The presentation of peptides derived from tumor associated proteins (TAAs) by the major histocompatibility complex (MHC) to T cell receptor (TcR) initiates a cascade of events that constitute the immune response. Eliciting an effective immune response, however, requires the coordinated regulation of both the cellular and humoral arms of the immune system. The design of effective peptide-based vaccines for cancer immunotherapeutic applications, therefore, requires intimate knowledge and understanding of peptide-MHC (pMHC) as well as TcR-pMHC interactions. Despite the wealth of information available to date from X-ray crystallographic and biological studies, the task of rationally designing peptide-based vaccines that can effectively prevent and/or treat cancer cell proliferation remains challenging.
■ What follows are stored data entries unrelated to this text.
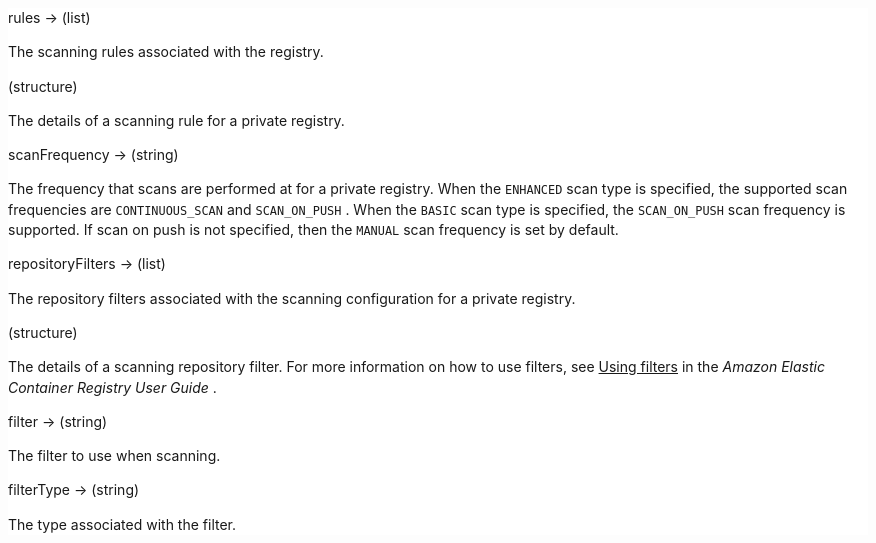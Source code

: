 rules -> (list)

The scanning rules associated with the registry.

(structure)

The details of a scanning rule for a private registry.

scanFrequency -> (string)

The frequency that scans are performed at for a private registry. When the `ENHANCED` scan type is specified, the supported scan frequencies are `CONTINUOUS_SCAN` and `SCAN_ON_PUSH` . When the `BASIC` scan type is specified, the `SCAN_ON_PUSH` scan frequency is supported. If scan on push is not specified, then the `MANUAL` scan frequency is set by default.

repositoryFilters -> (list)

The repository filters associated with the scanning configuration for a private registry.

(structure)

The details of a scanning repository filter. For more information on how to use filters, see [Using filters](https://docs.aws.amazon.com/AmazonECR/latest/userguide/image-scanning.html#image-scanning-filters) in the *Amazon Elastic Container Registry User Guide* .

filter -> (string)

The filter to use when scanning.

filterType -> (string)

The type associated with the filter.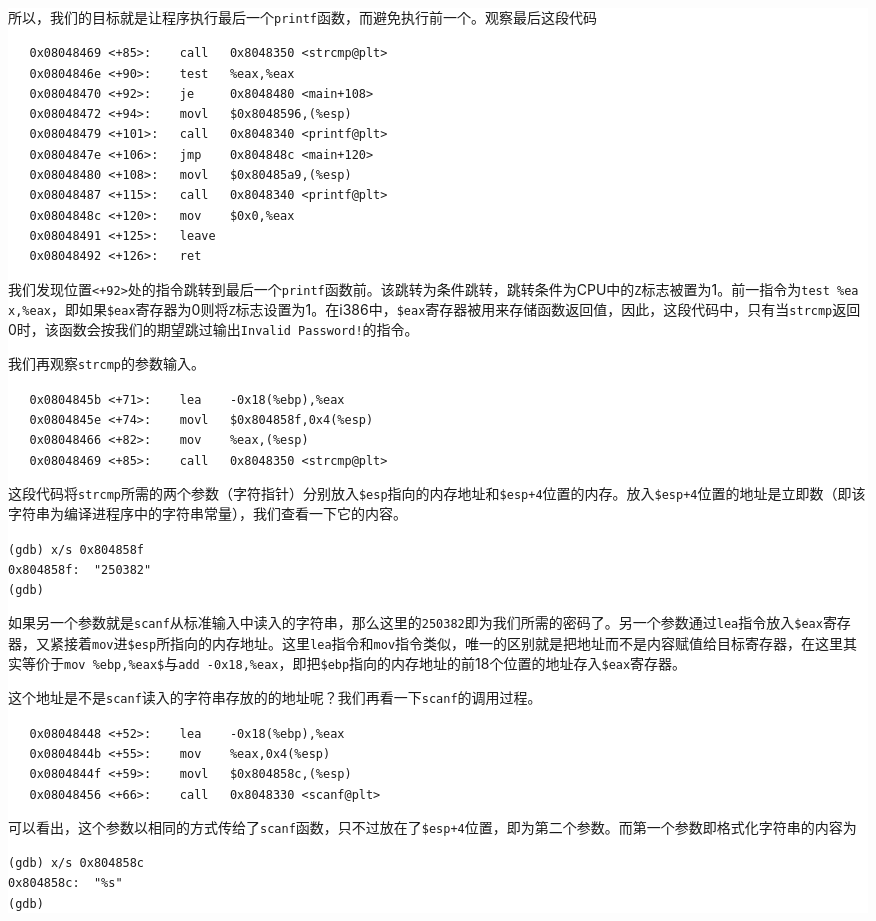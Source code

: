 所以，我们的目标就是让程序执行最后一个`printf`函数，而避免执行前一个。观察最后这段代码

```
   0x08048469 <+85>:    call   0x8048350 <strcmp@plt>
   0x0804846e <+90>:    test   %eax,%eax
   0x08048470 <+92>:    je     0x8048480 <main+108>
   0x08048472 <+94>:    movl   $0x8048596,(%esp)
   0x08048479 <+101>:   call   0x8048340 <printf@plt>
   0x0804847e <+106>:   jmp    0x804848c <main+120>
   0x08048480 <+108>:   movl   $0x80485a9,(%esp)
   0x08048487 <+115>:   call   0x8048340 <printf@plt>
   0x0804848c <+120>:   mov    $0x0,%eax
   0x08048491 <+125>:   leave  
   0x08048492 <+126>:   ret
```

我们发现位置`<+92>`处的指令跳转到最后一个`printf`函数前。该跳转为条件跳转，跳转条件为CPU中的`Z`标志被置为1。前一指令为`test %eax,%eax`，即如果`$eax`寄存器为0则将`Z`标志设置为1。在i386中，`$eax`寄存器被用来存储函数返回值，因此，这段代码中，只有当`strcmp`返回0时，该函数会按我们的期望跳过输出`Invalid Password!`的指令。

我们再观察`strcmp`的参数输入。

```
   0x0804845b <+71>:    lea    -0x18(%ebp),%eax
   0x0804845e <+74>:    movl   $0x804858f,0x4(%esp)
   0x08048466 <+82>:    mov    %eax,(%esp)
   0x08048469 <+85>:    call   0x8048350 <strcmp@plt>
```

这段代码将`strcmp`所需的两个参数（字符指针）分别放入`$esp`指向的内存地址和`$esp+4`位置的内存。放入`$esp+4`位置的地址是立即数（即该字符串为编译进程序中的字符串常量），我们查看一下它的内容。

```
(gdb) x/s 0x804858f
0x804858f:	"250382"
(gdb)
```

如果另一个参数就是`scanf`从标准输入中读入的字符串，那么这里的`250382`即为我们所需的密码了。另一个参数通过`lea`指令放入`$eax`寄存器，又紧接着`mov`进`$esp`所指向的内存地址。这里`lea`指令和`mov`指令类似，唯一的区别就是把地址而不是内容赋值给目标寄存器，在这里其实等价于`mov %ebp,%eax$`与`add -0x18,%eax`，即把`$ebp`指向的内存地址的前18个位置的地址存入`$eax`寄存器。

这个地址是不是`scanf`读入的字符串存放的的地址呢？我们再看一下`scanf`的调用过程。

```
   0x08048448 <+52>:    lea    -0x18(%ebp),%eax
   0x0804844b <+55>:    mov    %eax,0x4(%esp)
   0x0804844f <+59>:    movl   $0x804858c,(%esp)
   0x08048456 <+66>:    call   0x8048330 <scanf@plt>
```

可以看出，这个参数以相同的方式传给了`scanf`函数，只不过放在了`$esp+4`位置，即为第二个参数。而第一个参数即格式化字符串的内容为

```
(gdb) x/s 0x804858c
0x804858c:	"%s"
(gdb)
```
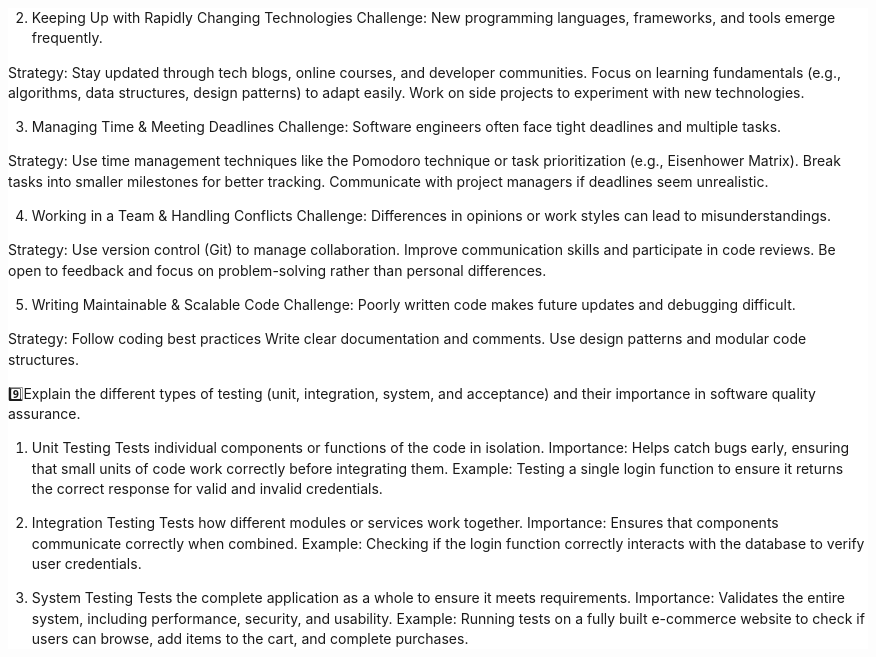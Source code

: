2. Keeping Up with Rapidly Changing Technologies 
     Challenge: New programming languages, frameworks, and tools emerge frequently.

Strategy:
   Stay updated through tech blogs, online courses, and developer communities.
   Focus on learning fundamentals (e.g., algorithms, data structures, design patterns) to adapt easily.
    Work on side projects to experiment with new technologies.

3. Managing Time & Meeting Deadlines 
     Challenge: Software engineers often face tight deadlines and multiple tasks.

Strategy:
   Use time management techniques like the Pomodoro technique or task prioritization (e.g., Eisenhower Matrix).
   Break tasks into smaller milestones for better tracking.
   Communicate with project managers if deadlines seem unrealistic.

4. Working in a Team & Handling Conflicts 
     Challenge: Differences in opinions or work styles can lead to misunderstandings.

Strategy:
   Use version control (Git) to manage collaboration.
   Improve communication skills and participate in code reviews.
   Be open to feedback and focus on problem-solving rather than personal differences.

5. Writing Maintainable & Scalable Code 
     Challenge: Poorly written code makes future updates and debugging difficult.

Strategy:
   Follow coding best practices
    Write clear documentation and comments.
    Use design patterns and modular code structures.


9️⃣Explain the different types of testing (unit, integration, system, and acceptance) and their importance in software quality assurance.
1. Unit Testing 
     Tests individual components or functions of the code in isolation.
Importance: Helps catch bugs early, ensuring that small units of code work correctly before integrating them.
Example: Testing a single login function to ensure it returns the correct response for valid and invalid credentials.

2. Integration Testing 
    Tests how different modules or services work together.
Importance: Ensures that components communicate correctly when combined.
Example: Checking if the login function correctly interacts with the database to verify user credentials.

4. System Testing 
     Tests the complete application as a whole to ensure it meets requirements.
Importance: Validates the entire system, including performance, security, and usability.
Example: Running tests on a fully built e-commerce website to check if users can browse, add items to the cart, and complete purchases.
The complexity of interactions involved are not readily predictable and are further complicated by the involvement of surrounding molecules in vivo, which can lead to reduced biological activity and/or unwanted side effects. Furthermore, the delivery of peptide-based vaccines into the cell, for further processing and presentation to effector cell, represents an additional challenge which needs to be addressed. The incorporation of appropriate chemical entities into peptide-based vaccines can improve cellular uptake thereby enhancing biological activity. Finally, the susceptibility of peptide-based vaccines to enzymatic degradation warrants the need for the incorporation of non-natural amino acids, retro-inversion and/or cyclization to improve bioavailability essentially reducing the required dosage with minimum side effects.
Austin Research Institute, Immunology and Vaccine Laboratory, Studley Road, Heidelberg, VIC 3084, Australia.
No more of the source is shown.